### EXTRACTED DATA
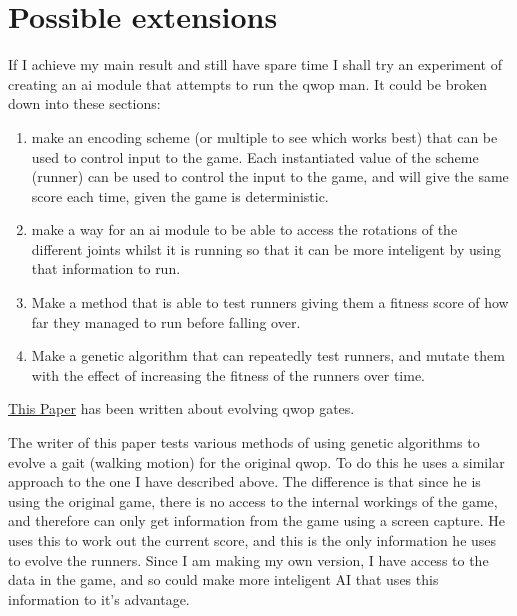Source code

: \documentclass[12pt,a4paper,twoside]{article}
\begin{document}
\section*{Possible extensions}


If I achieve my main result and still have spare time I shall try an experiment of creating an ai module that attempts to run the qwop man. It could be broken down into these sections:

\begin{enumerate}
\item make an encoding scheme (or multiple to see which works best) that can be used to control input to the game. Each instantiated value of the scheme (runner) can be used to control the input to the game, and will give the same score each time, given the game is deterministic.

\item  make a way for an ai module to be able to access the rotations of the different joints whilst it is running so that it can be more inteligent by using that information to run.

\item Make a method that is able to test runners giving them a fitness score of how far they managed to run before falling over.
  
\item Make a genetic algorithm that can repeatedly test runners, and mutate them with the effect of increasing the fitness of the runners over time.
\end{enumerate}

 
\href{https://dl.acm.org/citation.cfm?id=2598248}{This Paper} has been written about evolving qwop gates.

The writer of this paper tests various methods of using genetic algorithms to evolve a gait (walking motion) for the original qwop.
To do this he uses a similar approach to the one I have described above. The difference is that since he is using the original game, there is no access to the internal workings of the game, and therefore can only get information from the game using a screen capture. He uses this to work out the current score, and this is the only information he uses to evolve the runners. Since I am making my own version, I have access to the data in the game, and so could make more inteligent AI that uses this information to it's advantage.
\end{document}
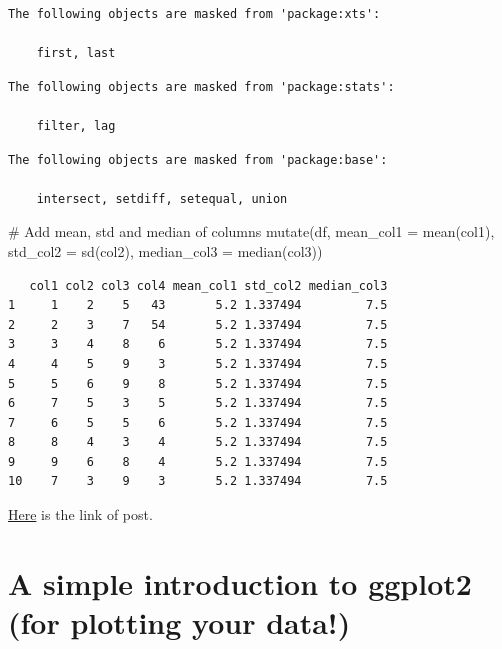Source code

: \documentclass[
  letterpaper,
  DIV=11,
  numbers=noendperiod]{scrreprt}
\newenvironment{Shaded}{\begin{snugshade}}{\end{snugshade}}
\newcommand{\AttributeTok}[1]{\textcolor[rgb]{0.40,0.45,0.13}{#1}}
\newcommand{\CommentTok}[1]{\textcolor[rgb]{0.37,0.37,0.37}{#1}}
\newcommand{\FunctionTok}[1]{\textcolor[rgb]{0.28,0.35,0.67}{#1}}
\newcommand{\NormalTok}[1]{\textcolor[rgb]{0.00,0.23,0.31}{#1}}
\begin{document}
\begin{verbatim}
The following objects are masked from 'package:xts':

    first, last
\end{verbatim}

\begin{verbatim}
The following objects are masked from 'package:stats':

    filter, lag
\end{verbatim}

\begin{verbatim}
The following objects are masked from 'package:base':

    intersect, setdiff, setequal, union
\end{verbatim}

\begin{Shaded}
\begin{Highlighting}[]
\CommentTok{\# Add mean, std and median of columns}
\FunctionTok{mutate}\NormalTok{(df, }\AttributeTok{mean\_col1 =} \FunctionTok{mean}\NormalTok{(col1),}
       \AttributeTok{std\_col2 =} \FunctionTok{sd}\NormalTok{(col2), }
       \AttributeTok{median\_col3 =} \FunctionTok{median}\NormalTok{(col3))}
\end{Highlighting}
\end{Shaded}

\begin{verbatim}
   col1 col2 col3 col4 mean_col1 std_col2 median_col3
1     1    2    5   43       5.2 1.337494         7.5
2     2    3    7   54       5.2 1.337494         7.5
3     3    4    8    6       5.2 1.337494         7.5
4     4    5    9    3       5.2 1.337494         7.5
5     5    6    9    8       5.2 1.337494         7.5
6     7    5    3    5       5.2 1.337494         7.5
7     6    5    5    6       5.2 1.337494         7.5
8     8    4    3    4       5.2 1.337494         7.5
9     9    6    8    4       5.2 1.337494         7.5
10    7    3    9    3       5.2 1.337494         7.5
\end{verbatim}

\href{https://towardsdatascience.com/the-power-of-mutate-for-data-wrangling-in-r-172dd2b0be73}{Here}
is the link of post.

\hypertarget{a-simple-introduction-to-ggplot2-for-plotting-your-data}{%
\section{A simple introduction to ggplot2 (for plotting your
data!)}\label{a-simple-introduction-to-ggplot2-for-plotting-your-data}}
\end{document}
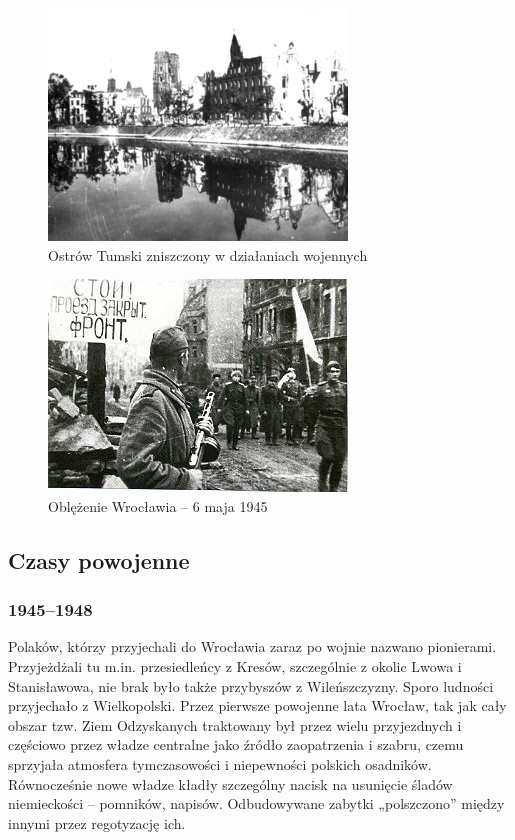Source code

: \documentclass{article}
\begin{document}
\begin{figure}[htbp!]
\centering
\includegraphics[scale=1.0]{12.png}
\caption{Ostrów Tumski zniszczony w działaniach wojennych}
\label{fig:12}
\end{figure}

\begin{figure}[htbp!]
\centering
\includegraphics[scale=3.0]{13.jpg}
\caption{Oblężenie Wrocławia – 6 maja 1945}
\label{fig:13}
\end{figure}

\subsection{Czasy powojenne}
\subsubsection{1945–1948}

Polaków, którzy przyjechali do Wrocławia zaraz po wojnie nazwano pionierami. Przyjeżdżali tu m.in. przesiedleńcy z Kresów, szczególnie z okolic Lwowa i Stanisławowa, nie brak było także przybyszów z Wileńszczyzny. Sporo ludności przyjechało z Wielkopolski. Przez pierwsze powojenne lata Wrocław, tak jak cały obszar tzw. Ziem Odzyskanych traktowany był przez wielu przyjezdnych i częściowo przez władze centralne jako źródło zaopatrzenia i szabru, czemu sprzyjała atmosfera tymczasowości i niepewności polskich osadników. Równocześnie nowe władze kładły szczególny nacisk na usunięcie śladów niemieckości – pomników, napisów. Odbudowywane zabytki „polszczono” między innymi przez regotyzację ich.
\end{document}
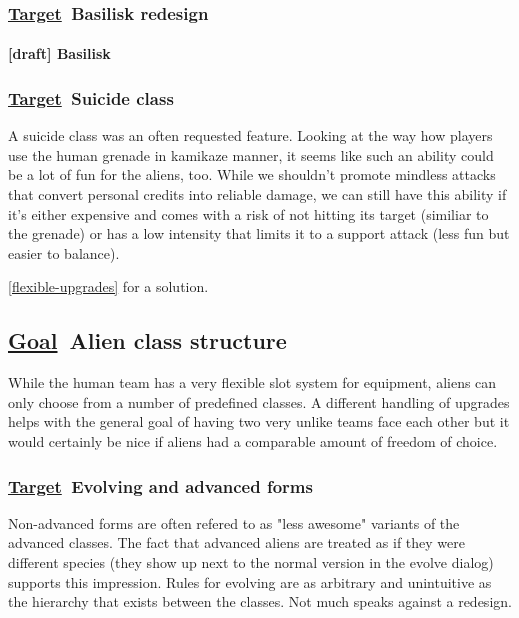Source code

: \documentclass{scrartcl}
\newcommand{\goal}     [0]{\textbf{\underline{Goal}\ }}
\newcommand{\target}   [0]{\textbf{\underline{Target}\ }}
\newcommand{\draft}    [0]{\textcolor{draft}    {\textbf{[draft] }}}
\begin{document}
\subsubsection{\target Basilisk redesign}

\paragraph{\draft Basilisk}
\label{paralisk}

\subsubsection{\target Suicide class}
\label{suicide-class}

A suicide class was an often requested feature. Looking at the way how players use the human grenade in kamikaze manner, it seems like such an ability could be a lot of fun for the aliens, too. While we shouldn't promote mindless attacks that convert personal credits into reliable damage, we can still have this ability if it's either expensive and comes with a risk of not hitting its target (similiar to the grenade) or has a low intensity that limits it to a support attack (less fun but easier to balance).

\ref{flexible-upgrades} for a solution.

\subsection{\goal Alien class structure}

While the human team has a very flexible slot system for equipment, aliens can only choose from a number of predefined classes. A different handling of upgrades helps with the general goal of having two very unlike teams face each other but it would certainly be nice if aliens had a comparable amount of freedom of choice.

\subsubsection{\target Evolving and advanced forms}

Non-advanced forms are often refered to as "less awesome" variants of the advanced classes. The fact that advanced aliens are treated as if they were different species (they show up next to the normal version in the evolve dialog) supports this impression. Rules for evolving are as arbitrary and unintuitive as the hierarchy that exists between the classes. Not much speaks against a redesign.
\end{document}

### YOUR GOAL
Say, as a bare number, how many lines above contain the word "Basilisk".

### OUTPUT
2